I come from a family of cake eaters – we love any form of it. But sheet cakes are always a big win because they are so easy to make and you can get creative with them. I recently discovered this popsicle sheet cake and it’s my new favorite. Whatever occasion you’re celebrating this season – whether its a birthday, graduation, or just your average weekend BBQ – this simple popsicle sheet cake is the perfect dessert! Simply bake your favorite cake recipe (my sheet cake recipe is below) in a large rectangular pan, and you already have the perfect foundation for a popsicle shaped cake. Layer it, frost it with colored frosting and add a cardboard popsicle stick! It’s the easiest cake decorating project for your summer parties, and pairs perfectly with a scoop of ice cream or a dose of sprinkles.
The one-layered cake often comes with a thick layer of frosting on top, too. It’s a no-fuss, no-frills dessert that easily feeds a crowd. While it makes sense for big celebrations, it’s a good choice for smaller ones too ― because sometimes leftover cake can taste even better the next day! Follow along with this step-by-step tutorial and learn how to make this popsicle sheet cake just in time for summer.
- Baked rectangular cake, about 9×13 in (recipe below)
- Vanilla frosting (recipe below)
- Food coloring
- Offset spatula
Step 1: Remove cooled 9×13 inch cake from pan. Carefully move the cake to a large cake board or a cutting board.
Step 2: Mix food coloring into the frosting and stir until desired popsicle color is reached.
Step 3: If desired, level the cake into two layers and fill with vanilla frosting (optional).
Step 4: Use a knife to cut a curve out of one corner of the cake to make it appear like a bite has been taken out.
Step 5: Cover the entire cake with a thin layer of frosting, or a crumb coat. Refrigerate at least 30 minutes.
Step 6: Apply another thick layer of frosting to the cake, smoothing along the top and sides with the spatula.
Step 7: Cut a strip of cardboard about 2×5 inches with one end curved. Insert the straight end into the uncut end of the cake to resemble a popsicle stick.
Simple Vanilla Sheet Cake
I come from a family of cake eaters – we love any form of it. But sheet cakes are always a big win because they are so easy to make and you can get creative with them. I…
- For the Cake:
- butter: 1/2 cup, room temperature
- all-purpose flour: 1 1/2 cups
- baking powder: 2 1/2 teaspoons
- granulated sugar: 1 cups
- salt: 1/2 teaspoon
- milk: 3 Tablespoons
- egg whites: 4
- vanilla: 2 teaspoons
- For the Frosting:
- butter: 2 cups, room temperature
- powdered sugar: 3-4 cups
- vanilla extract: 2 teaspoons
- Food coloring, optional
For the cake:
- Preheat the oven 350 degrees F. Spray a 9x13 in baking pan with cooking spray and set aside.
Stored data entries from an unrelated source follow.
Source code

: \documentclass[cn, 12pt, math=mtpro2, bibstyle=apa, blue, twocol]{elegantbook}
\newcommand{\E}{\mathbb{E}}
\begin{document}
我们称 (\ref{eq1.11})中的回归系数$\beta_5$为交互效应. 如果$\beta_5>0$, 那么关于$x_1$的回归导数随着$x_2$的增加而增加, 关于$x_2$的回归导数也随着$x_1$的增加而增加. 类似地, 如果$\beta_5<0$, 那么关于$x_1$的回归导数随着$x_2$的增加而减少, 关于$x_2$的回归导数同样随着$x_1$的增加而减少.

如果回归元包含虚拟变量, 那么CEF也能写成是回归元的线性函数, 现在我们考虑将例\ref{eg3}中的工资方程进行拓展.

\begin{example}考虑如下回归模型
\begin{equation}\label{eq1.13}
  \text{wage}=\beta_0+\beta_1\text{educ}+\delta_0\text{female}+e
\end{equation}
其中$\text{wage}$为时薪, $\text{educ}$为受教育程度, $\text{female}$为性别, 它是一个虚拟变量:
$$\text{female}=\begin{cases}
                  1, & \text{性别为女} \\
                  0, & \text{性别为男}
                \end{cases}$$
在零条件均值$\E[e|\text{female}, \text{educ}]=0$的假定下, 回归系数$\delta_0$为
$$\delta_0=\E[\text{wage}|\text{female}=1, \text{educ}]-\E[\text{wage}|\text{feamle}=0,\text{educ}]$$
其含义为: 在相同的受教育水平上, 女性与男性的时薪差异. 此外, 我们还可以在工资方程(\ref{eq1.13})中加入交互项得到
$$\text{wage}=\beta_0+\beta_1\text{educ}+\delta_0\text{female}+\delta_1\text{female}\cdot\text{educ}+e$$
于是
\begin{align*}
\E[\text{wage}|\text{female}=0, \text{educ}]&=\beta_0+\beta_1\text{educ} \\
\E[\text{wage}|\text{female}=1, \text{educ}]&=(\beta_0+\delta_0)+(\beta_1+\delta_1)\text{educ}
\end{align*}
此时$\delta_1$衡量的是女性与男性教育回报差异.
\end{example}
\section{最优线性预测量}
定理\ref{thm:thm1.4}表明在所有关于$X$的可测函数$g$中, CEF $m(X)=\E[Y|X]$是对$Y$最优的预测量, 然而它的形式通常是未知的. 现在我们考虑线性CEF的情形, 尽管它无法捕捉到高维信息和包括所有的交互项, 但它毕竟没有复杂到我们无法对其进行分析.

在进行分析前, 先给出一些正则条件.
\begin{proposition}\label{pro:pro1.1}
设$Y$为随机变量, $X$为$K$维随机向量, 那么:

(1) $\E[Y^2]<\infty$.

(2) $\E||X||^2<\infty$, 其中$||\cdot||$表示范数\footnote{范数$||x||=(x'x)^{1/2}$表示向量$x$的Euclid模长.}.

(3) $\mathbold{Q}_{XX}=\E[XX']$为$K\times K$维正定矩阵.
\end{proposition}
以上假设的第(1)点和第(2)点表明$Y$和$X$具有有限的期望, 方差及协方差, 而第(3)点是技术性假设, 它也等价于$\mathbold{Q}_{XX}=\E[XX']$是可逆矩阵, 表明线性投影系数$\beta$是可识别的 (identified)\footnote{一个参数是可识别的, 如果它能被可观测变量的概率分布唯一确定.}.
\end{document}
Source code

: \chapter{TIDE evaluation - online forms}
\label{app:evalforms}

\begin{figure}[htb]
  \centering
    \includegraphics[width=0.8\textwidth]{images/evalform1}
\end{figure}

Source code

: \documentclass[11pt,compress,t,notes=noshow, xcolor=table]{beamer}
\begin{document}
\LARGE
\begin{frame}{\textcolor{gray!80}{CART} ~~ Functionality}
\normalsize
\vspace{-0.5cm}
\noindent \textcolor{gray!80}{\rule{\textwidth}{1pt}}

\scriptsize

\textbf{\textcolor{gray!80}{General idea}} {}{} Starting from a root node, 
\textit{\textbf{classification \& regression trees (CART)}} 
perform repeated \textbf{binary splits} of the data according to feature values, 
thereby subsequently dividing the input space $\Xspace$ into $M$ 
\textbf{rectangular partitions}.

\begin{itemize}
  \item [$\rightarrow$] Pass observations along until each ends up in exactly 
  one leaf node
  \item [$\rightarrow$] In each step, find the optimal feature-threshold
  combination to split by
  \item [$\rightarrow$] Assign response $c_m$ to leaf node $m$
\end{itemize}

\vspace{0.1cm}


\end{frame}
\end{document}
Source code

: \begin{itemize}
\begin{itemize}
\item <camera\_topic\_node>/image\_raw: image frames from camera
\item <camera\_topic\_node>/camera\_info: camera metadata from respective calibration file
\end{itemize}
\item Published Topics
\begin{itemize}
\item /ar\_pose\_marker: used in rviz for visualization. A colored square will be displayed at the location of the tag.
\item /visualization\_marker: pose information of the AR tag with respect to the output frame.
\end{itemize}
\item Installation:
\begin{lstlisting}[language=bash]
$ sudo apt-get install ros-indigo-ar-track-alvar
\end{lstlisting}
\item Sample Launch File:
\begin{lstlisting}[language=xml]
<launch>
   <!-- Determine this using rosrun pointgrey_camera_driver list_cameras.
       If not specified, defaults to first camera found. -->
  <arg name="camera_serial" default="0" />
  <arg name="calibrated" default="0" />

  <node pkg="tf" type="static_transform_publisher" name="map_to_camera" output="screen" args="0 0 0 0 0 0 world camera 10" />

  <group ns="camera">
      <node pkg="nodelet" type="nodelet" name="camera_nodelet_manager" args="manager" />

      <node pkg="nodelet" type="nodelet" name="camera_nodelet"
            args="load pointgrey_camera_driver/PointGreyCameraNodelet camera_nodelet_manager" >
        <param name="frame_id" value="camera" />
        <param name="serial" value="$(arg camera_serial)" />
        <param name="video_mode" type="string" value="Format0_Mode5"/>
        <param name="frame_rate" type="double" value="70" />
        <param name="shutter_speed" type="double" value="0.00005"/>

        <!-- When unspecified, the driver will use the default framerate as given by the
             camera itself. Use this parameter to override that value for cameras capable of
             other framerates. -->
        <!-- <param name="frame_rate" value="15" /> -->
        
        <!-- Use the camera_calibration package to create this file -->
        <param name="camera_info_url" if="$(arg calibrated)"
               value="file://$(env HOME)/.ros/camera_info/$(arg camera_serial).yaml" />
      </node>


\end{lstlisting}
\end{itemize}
- In the bowl of your mixer, beat the butter until light and fluffy, about 2 minutes.
- Add the dry ingredients and mix until crumbly. Scrape the bowl as needed.
- In a separate bowl, mix together the egg whites, milk and vanilla
- Mixing on low speed, slowly add the wet ingredients to the dry. Scrape the bowl and mix until just combined
- Pour batter into prepared pan and bake for 25-30 minutes until a toothpick inserted into the center comes out clean
- Let cool for 30 minutes before carefully removing from the pan. Let cool completely before frosting.
For the frosting:
- In your mixing bowl, beat the butter until smooth and fluffy (about 2-3 minutes)
- Mix in the powdered sugar one cup at a time and scrape the bowl as you go
- Add the vanilla and continue beating for another minute until the frosting is smooth and fluffy. Mix in food coloring until desired color is reached.